Daily Archives: May 11, 2002

What is “violent?” What isn’t “violent?” Who decides?

I posted this rant on joystick101.org as well as, in a slightly different form, at kuro5hin.org. But here is it again. My thoughts on a recent bill to outlaw the sale of “violent” videogames to minors.

On May 2, Congressman Joe Baca (D-California) introduced H.R. 4645, The Protect Children from Video Game Sex and Violence Act of 2002. The bill would penalize those who sell or rent “violent” video games to a minor. Some of their reasons for proposing this are: the video games aren’t free speech ruling, the Germany shooting (even though that man was 19 and thus not a minor as well as the fact that there is already a similar law in Germany) and a report that “found” that “violent” videogames cause violence (despite the fact that there other reports that found no link).

The language Baca used in the press release is pure moral panic. “I’m a parent and grandparent, and I’ve had enough of the violence we’re experiencing among our youth,” Baca said. “We saw it at Columbine High School, and we saw it last week in Germany.” “Do you really want your kids assuming the role of a mass murderer or car jacker while you are away at work?” And referencing the St. Louis decision he says, “The courts have finally decided what every parent already knows – that video games containing ultra violent depictions of murder, rape, and assault have no place in the hands of our children.”

The ignorance evident in the St. Louis decision as been discussed elsewhere. However, the ignorance of this proposed law bears discussion. Whether or not children should be allowed access to these games is not the issue I wish to discuss. The issues are whether or not the government should be the one to decide this debate and what is considered “violent” and why.

To the best of my knowledge (and I would be thrilled if anyone can prove me wrong) there is no federal law enforcing movie ratings. The movie ratings board is a self-imposed regulatory body. It is the movie theaters and video renters/sellers who decide who can see a “violent” film and who cannot, not the federal government. If this is true, the videogame industry already has ratings. The industry simply needs to enforce them. Why should the film industry be allowed to self-regulate and the videogame industry should not?

By outlawing the sales of “violent” videogames to minors, the government will nullify these ratings. What is “violent” and who gets to decide? Is Madden 2002 violent? How do we know if they consider that violent or not? According to the proposed law it might be considered violent under the “aggravated assault or battery” limitation. This law opens up the floodgates and makes it very hard for a game development company to make sure that they do not make a game that is considered “too violent.” With the industry regulated ratings board there is prior knowledge. The makers and retailers find out that the game is “violent” before it goes to the store, and therefore know what they are getting themselves into. With a law, the makers, and perhaps more importantly, the retailers will not know if a game is “too violent” until they get busted by some undercover police officer with nothing better to do.

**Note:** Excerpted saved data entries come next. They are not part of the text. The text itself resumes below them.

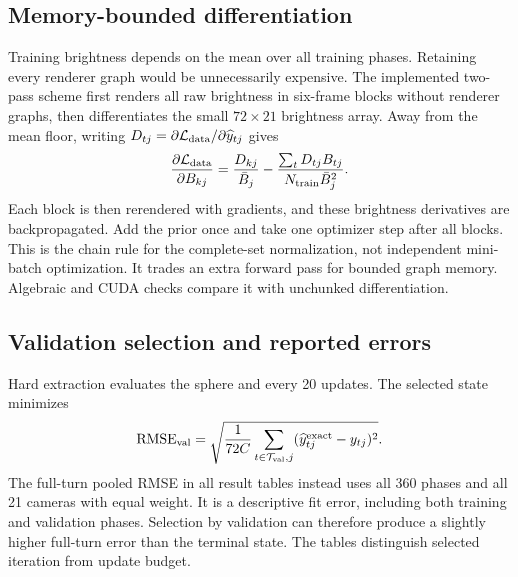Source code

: \documentclass[10pt,a4paper]{article}
\newcommand{\RMSE}{\operatorname{RMSE}}
\begin{document}
\subsection{Memory-bounded differentiation}
Training brightness depends on the mean over all training phases.
Retaining every renderer graph would be unnecessarily expensive.
The implemented two-pass scheme first renders all raw brightness in
six-frame blocks without renderer graphs, then differentiates the small
$72\times21$ brightness array. Away from the mean floor, writing
$D_{tj}=\partial\mathcal L_{\rm data}/\partial\widehat y_{tj}$ gives
\begin{equation}
 \frac{\partial\mathcal L_{\rm data}}{\partial B_{kj}}
 =\frac{D_{kj}}{\bar B_j}
 -\frac{\sum_t D_{tj}B_{tj}}{N_{\rm train}\bar B_j^2}.
 \label{eq:two-pass}
\end{equation}
Each block is then rerendered with gradients, and these brightness
derivatives are backpropagated. Add the prior once and take one optimizer
step after all blocks. This is the chain rule for the complete-set
normalization, not independent mini-batch optimization. It trades an
extra forward pass for bounded graph memory. Algebraic and CUDA checks
compare it with unchunked differentiation.

\subsection{Validation selection and reported errors}
Hard extraction evaluates the sphere and every 20 updates. The selected
state minimizes
\begin{equation}
 \RMSE_{\rm val}=\sqrt{\frac{1}{72C}
 \sum_{t\in\mathcal T_{\rm val},j}
 (\widehat y^{\rm exact}_{tj}-y_{tj})^2}.
\end{equation}
The full-turn pooled RMSE in all result tables instead uses all 360 phases
and all 21 cameras with equal weight. It is a descriptive fit error,
including both training and validation phases. Selection by validation
can therefore produce a slightly higher full-turn error than the terminal
state. The tables distinguish selected iteration from update budget.

\clearpage
\end{document}

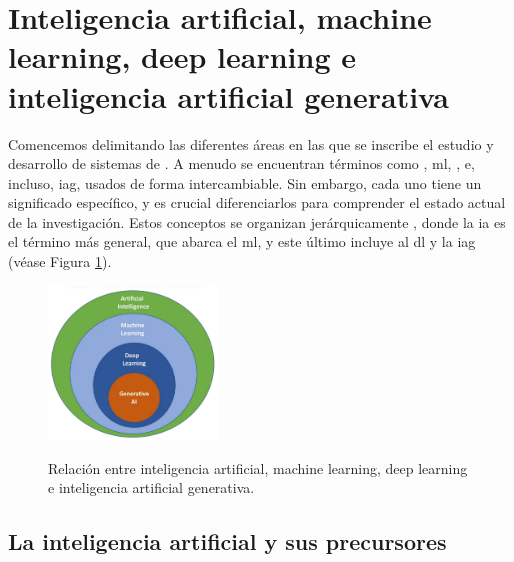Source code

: 
\section{Inteligencia artificial, machine learning, deep learning e inteligencia artificial generativa}

Comencemos delimitando las diferentes áreas en las que se inscribe el estudio y desarrollo de sistemas de . A menudo se encuentran términos como , \gls{ml},  , e, incluso, \gls{iag}, usados de forma intercambiable. Sin embargo, cada uno tiene un significado específico, y es crucial diferenciarlos para comprender el estado actual de la investigación. Estos conceptos se organizan jerárquicamente \citep{torresivinalsPythonDeepLearning2020}, donde la \gls{ia} es el término más general, que abarca el \gls{ml}, y este último incluye al \gls{dl} y la \gls{iag} (véase Figura \ref{fig:ai_ml_dl_gai}).

\begin{figure}[H]
    \caption{Relación entre inteligencia artificial, {machine learning}, {deep learning} e inteligencia artificial generativa.}
    \centering
    \includegraphics[width=0.4\textwidth]{./figuras/ai_ml_dl_gai.png}
    \label{fig:ai_ml_dl_gai}
\end{figure}



\subsection{La inteligencia artificial y sus precursores}

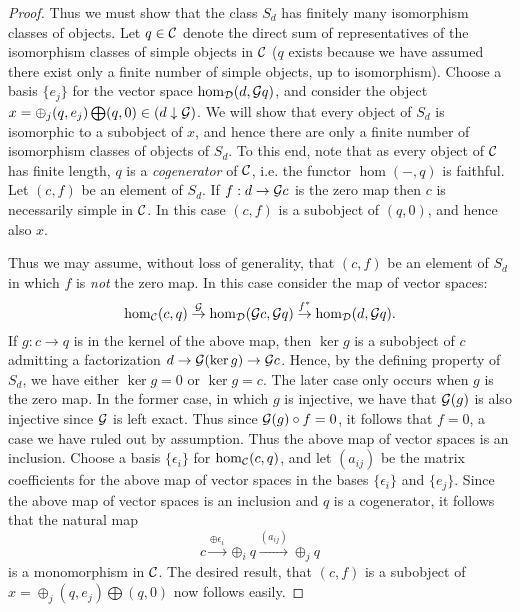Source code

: \documentclass{amsart}
\begin{document}
\begin{proof}
Thus we must show that the class $S_d$ has finitely many isomorphism classes of objects. Let $q \in \mathcal C$ denote the direct sum of representatives of the isomorphism classes of simple objects in $\mathcal C$ ($q$ exists because we have assumed there exist only a finite number of simple objects, up to isomorphism). Choose a basis $\{e_j\}$ for the vector space $\hom_{\mathcal D}(d, \mathcal G q)$, and consider the object $x = \oplus_j( q, e_j) \bigoplus (q,0) \in (d \downarrow \mathcal G)$. We will show that every object of $S_d$ is isomorphic to a subobject of $x$, and hence there are only a finite number of isomorphism classes of objects of $S_d$. To this end, note that as every object of $\mathcal C$ has finite length, $q$ is a {\em cogenerator} of $\mathcal C$, i.e. the functor $\hom(-, q)$ is faithful. Let $(c, f)$ be an element of $S_d$. If $f: d \to \mathcal G c$ is the zero map then $c$ is necessarily simple in $\mathcal C$. In this case $(c, f)$ is a subobject of $(q, 0)$, and hence also $x$. 

Thus we may assume, without loss of generality, that  $(c, f)$ be an element of $S_d$ in which $f$ is {\em not} the zero map. In this case consider the map of vector spaces:
\begin{equation*}
	\hom_{\mathcal C}(c,q) \stackrel{\mathcal G}{\to} \hom_{\mathcal D}(\mathcal G c, \mathcal G q) \stackrel{f^*}{\to} \hom_{\mathcal D}(d, \mathcal G q).
\end{equation*} 
If $g: c \to q$ is in the kernel of the above map, then $\ker g$ is a subobject of $c$ admitting a factorization $d \to \mathcal G(\ker g) \to \mathcal G c$. Hence, by the defining property of $S_d$, we have either $\ker g = 0$ or $\ker g = c$. The later case only occurs when $g$ is the zero map. In the former case, in which $g$ is injective, we have that $\mathcal G(g)$ is also injective since $\mathcal G$ is left exact. Thus since $\mathcal G(g) \circ f = 0$, it follows that $f = 0$, a case we have ruled out by assumption. Thus the above map of vector spaces is an inclusion. Choose a basis  $\{ \epsilon_i \}$ for $\hom_{\mathcal C}(c,q)$, and let $(a_{ij})$ be the matrix coefficients for the above map of vector spaces in the bases $\{ \epsilon_i \}$ and $\{ e_j \}$. Since the above map of vector spaces is an inclusion and $q$ is a cogenerator, it follows that the natural map
\begin{equation*}
	c \stackrel{\oplus \epsilon_i}{\to} \oplus_i q \stackrel{(a_{ij}) }{\to} \oplus_j q
\end{equation*} 
is a monomorphism in $\mathcal C$. The desired result, that $(c,f)$ is a subobject of $x = \oplus_j( q, e_j) \bigoplus (q,0)$ now follows easily. 
\end{proof}
\end{document}
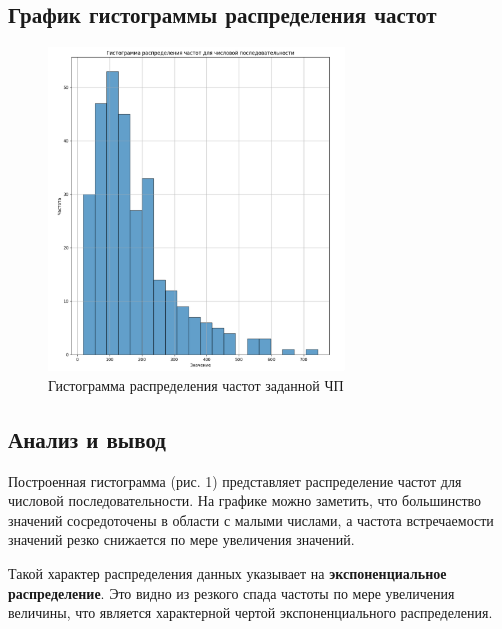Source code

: \subsection{График гистограммы распределения частот}

\FloatBarrier
\begin{figure}[h]
	\centering
	\includegraphics[width=0.7\textwidth]{../data/histogram.png}
	\caption{Гистограмма распределения частот заданной ЧП}
\end{figure}
\FloatBarrier

\subsection{Анализ и вывод}

Построенная гистограмма (рис. 1) представляет распределение частот для числовой последовательности. На графике можно заметить, что большинство значений сосредоточены в области с малыми числами, а частота встречаемости значений резко снижается по мере увеличения значений.

Такой характер распределения данных указывает на \textbf{экспоненциальное распределение}. Это видно из резкого спада частоты по мере увеличения величины, что является характерной чертой экспоненциального распределения.

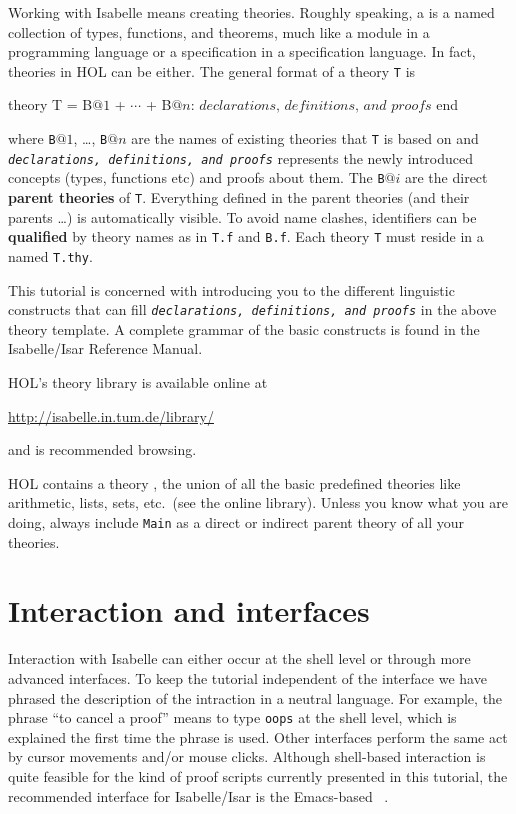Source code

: Working with Isabelle means creating theories. Roughly speaking, a
 is a named collection of types, functions, and theorems,
much like a module in a programming language or a specification in a
specification language. In fact, theories in HOL can be either. The general
format of a theory \texttt{T} is
\begin{ttbox}
theory T = B\(@1\) + \(\cdots\) + B\(@n\):
\(\textit{declarations, definitions, and proofs}\)
end
\end{ttbox}
where \texttt{B}$@1$, \dots, \texttt{B}$@n$ are the names of existing
theories that \texttt{T} is based on and \texttt{\textit{declarations,
    definitions, and proofs}} represents the newly introduced concepts
(types, functions etc) and proofs about them. The \texttt{B}$@i$ are the
direct \textbf{parent theories} of \texttt{T}.
Everything defined in the parent theories (and their parents \dots) is
automatically visible. To avoid name clashes, identifiers can be
\textbf{qualified} by theory names as in \texttt{T.f} and
\texttt{B.f}. Each theory \texttt{T} must
reside in a  named \texttt{T.thy}.

This tutorial is concerned with introducing you to the different linguistic
constructs that can fill \textit{\texttt{declarations, definitions, and
    proofs}} in the above theory template.  A complete grammar of the basic
constructs is found in the Isabelle/Isar Reference Manual.

HOL's theory library is available online at
\begin{center}\small
    \url{http://isabelle.in.tum.de/library/}
\end{center}
and is recommended browsing.
\begin{warn}
  HOL contains a theory , the union of all the basic
  predefined theories like arithmetic, lists, sets, etc.\ (see the online
  library).  Unless you know what you are doing, always include \texttt{Main}
  as a direct or indirect parent theory of all your theories.
\end{warn}


\section{Interaction and interfaces}

Interaction with Isabelle can either occur at the shell level or through more
advanced interfaces. To keep the tutorial independent of the interface we
have phrased the description of the intraction in a neutral language. For
example, the phrase ``to cancel a proof'' means to type \texttt{oops} at the
shell level, which is explained the first time the phrase is used. Other
interfaces perform the same act by cursor movements and/or mouse clicks.
Although shell-based interaction is quite feasible for the kind of proof
scripts currently presented in this tutorial, the recommended interface for
Isabelle/Isar is the Emacs-based ~\cite{Aspinall:TACAS:2000,proofgeneral}.

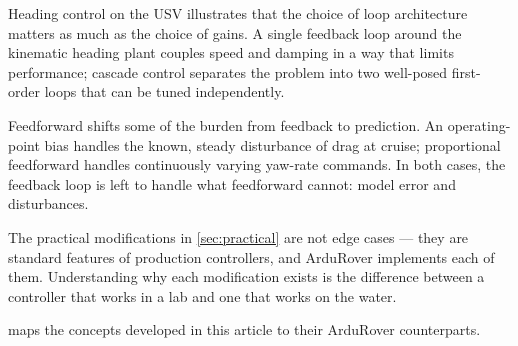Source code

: \documentclass[12pt]{article}
\begin{document}
Heading control on the USV illustrates that the choice of loop architecture
matters as much as the choice of gains.  A single feedback loop around the
kinematic heading plant couples speed and damping in a way that limits
performance; cascade control separates the problem into two well-posed
first-order loops that can be tuned independently.

Feedforward shifts some of the burden from feedback to prediction.  An
operating-point bias handles the known, steady disturbance of drag at cruise;
proportional feedforward handles continuously varying yaw-rate commands.  In
both cases, the feedback loop is left to handle what feedforward cannot: model
error and disturbances.

The practical modifications in \cref{sec:practical} are not edge cases --- they
are standard features of production controllers, and ArduRover implements each
of them.  Understanding why each modification exists is the difference between
a controller that works in a lab and one that works on the water.

 maps the concepts developed in this article to their
ArduRover counterparts.
\end{document}
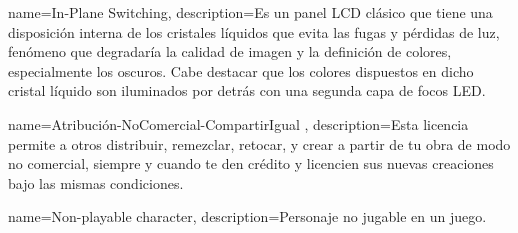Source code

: 

{
	name={In-Plane Switching},
	description={Es un panel LCD clásico que tiene una disposición interna de los cristales líquidos que evita las fugas y pérdidas de luz, fenómeno que degradaría la calidad de imagen y la definición de colores, especialmente los oscuros. Cabe destacar que los colores dispuestos en dicho cristal líquido son iluminados por detrás con una segunda capa de focos LED.}
}

{
	name={Atribución-NoComercial-CompartirIgual },
	description={Esta licencia permite a otros distribuir, remezclar, retocar, y crear a partir de tu obra de modo no comercial, siempre y cuando te den crédito y licencien sus nuevas creaciones bajo las mismas condiciones.}
}

{
	name={Non-playable character},
	description={Personaje no jugable en un juego.}
}

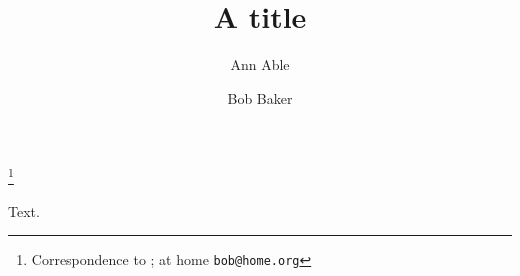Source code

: \documentclass{amsart}
\newcommand{\emailAdd}[1]{\texttt{#1}}
\begin{document}
\title{A title}
\author{Ann Able}
\address{University X, Town}
\author{Bob Baker}
\address{University Y, City}
\thanks{Correspondence to ; at home \emailAdd{bob@home.org}}
\maketitle
Text.
\end{document}
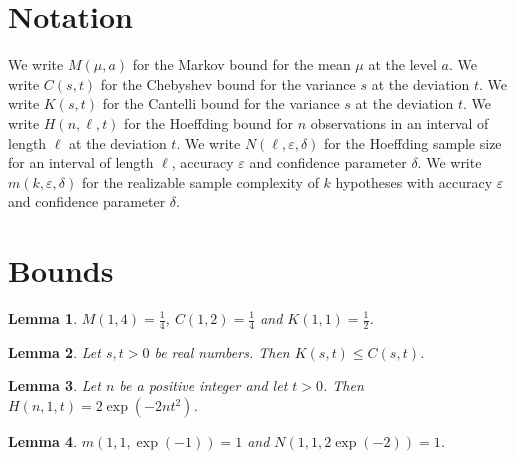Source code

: \documentclass{article}
\newtheorem{lemma}{Lemma}
\begin{document}
\section{Notation}

We write $M(\mu,a)$ for the Markov bound for the mean $\mu$ at the level $a$.
We write $C(s,t)$ for the Chebyshev bound for the variance $s$ at the deviation $t$.
We write $K(s,t)$ for the Cantelli bound for the variance $s$ at the deviation $t$.
We write $H(n,\ell,t)$ for the Hoeffding bound for $n$ observations in an interval of length $\ell$ at the deviation $t$.
We write $N(\ell,\varepsilon,\delta)$ for the Hoeffding sample size for an interval of length $\ell$, accuracy $\varepsilon$ and confidence parameter $\delta$.
We write $m(k,\varepsilon,\delta)$ for the realizable sample complexity of $k$ hypotheses with accuracy $\varepsilon$ and confidence parameter $\delta$.

\section{Bounds}

\begin{lemma}\label{values}
$M(1,4)=\frac14$, $C(1,2)=\frac14$ and $K(1,1)=\frac12$.
\end{lemma}

\begin{lemma}\label{cantelli}
Let $s,t>0$ be real numbers. Then $K(s,t)\le C(s,t)$.
\end{lemma}

\begin{lemma}\label{hoeffding}
Let $n$ be a positive integer and let $t>0$. Then $H(n,1,t)=2\exp(-2nt^2)$.
\end{lemma}

\begin{lemma}\label{samples}
$m(1,1,\exp(-1))=1$ and $N(1,1,2\exp(-2))=1$.
\end{lemma}
\end{document}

This issue of violence gets to a deeper issue. In all likelihood, Madden 2002 would not be considered “too violent.” Why? Because it is “just football.” In American society (and probably in much of western society as well, although I am no expert on international culture), sports are naturalized. We consider them harmless. Even more than that, we encourage children to participate in them saying that they will be morale builders and the like. However, let us stop a moment and think about what actually happens during a contact, “masculine” sport like football (both kinds), basketball or hockey. How do players hype themselves up for the game, how to they refer to their opponents? “Let’s kill ’em! Let’s rip their heads off! Let’s destroy them!”

So here we have an activity that involves actual real violence, hitting one another and face to face trash talking and yet we do not seem concerned that this will lead to other acts of violence? But we have these mediated, virtual enactments and we are concerned? Real violence does not cause more violence, but virtual violence does? The worst injury I have ever heard of at a LAN party is carpal tunnel! How often do fights break out at LAN parties? How often do they break out at sporting events? Remind me again which one of these causes violence?

This is not to suggest that I think we should outlaw sports. Not at all. It is to show a point. Sports are considered part of our society. They have been since ancient times. So the thought that these may cause violence does not even occur to most people. However, these damn kids and their videogames. Now that is another story. Videogames are a new medium and they are a new entrant into our culture. Hence the moral panic surrounding them. Remember what rap was supposed to do to our kids? Remember what heavy metal was supposed to do? Remember rock and roll? There have been moral panics about technology dating all the way back to the popularization of the printing press. What is going on here is nothing different and as such we should try to see through the moralistic, “what about the children!?!” hype and see that the real issues here are not “should children be prevented from buying violent videogames?” but “Do we need a law to prevent children from buy violent videogames?” “Who decides what ‘violent’ is?” and “Why is that considered violent when there are so many other things in society that aren’t?”